*MATERIAL SHOWN*:
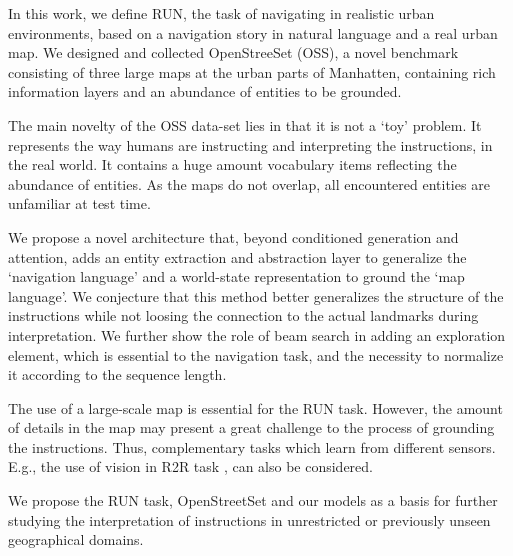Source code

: \documentclass[11pt,a4paper]{article}
\begin{document}
In this work, we define RUN,  the task of navigating in  realistic urban environments, based on a navigation story in natural language and a real urban map.
%
We designed and collected  OpenStreeSet (OSS), a novel benchmark consisting of three large maps at the urban parts of Manhatten, containing rich information layers and an abundance of entities to be grounded.

The main novelty of the OSS data-set lies in that it is not a \enquote*{toy} problem. It represents the way humans are instructing and interpreting the instructions, in the real world. It  contains a huge amount vocabulary items reflecting the abundance of entities.
%
As the maps do not overlap,  all encountered entities are unfamiliar at test time. %
%



We propose a novel architecture that, beyond conditioned generation and attention,  adds an entity extraction and abstraction layer to generalize the \enquote*{navigation language} and a world-state representation to ground the \enquote*{map language}. We conjecture that this method better generalizes the structure of the instructions  while not loosing the connection to the actual landmarks during interpretation. We further show the role of beam search in adding an exploration element, which  is essential to the navigation task, and the necessity to normalize it according to the sequence length. 



The use of a large-scale map is essential for the RUN task. However, the amount of details in the map may present a great challenge to the process  of grounding the instructions.  Thus,  complementary tasks which learn from different sensors. E.g., the use of vision in R2R task \citep{anderson2017vision}, can also be considered.  
 
We propose  the RUN task, OpenStreetSet  and our models as a basis for further studying the interpretation of  instructions in unrestricted or previously unseen geographical domains.











\end{document}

*EXERCISE DIRECTIONS*: In the answer, give only the lines from the top of the data above through the line with "We designed and", reproduced exactly; no picture may appear.

*ANSWER BOX*:
Source code

: \documentclass[11pt,a4paper]{article}
\begin{document}
In this work, we define RUN,  the task of navigating in  realistic urban environments, based on a navigation story in natural language and a real urban map.
%
We designed and collected  OpenStreeSet (OSS), a novel benchmark consisting of three large maps at the urban parts of Manhatten, containing rich information layers and an abundance of entities to be grounded.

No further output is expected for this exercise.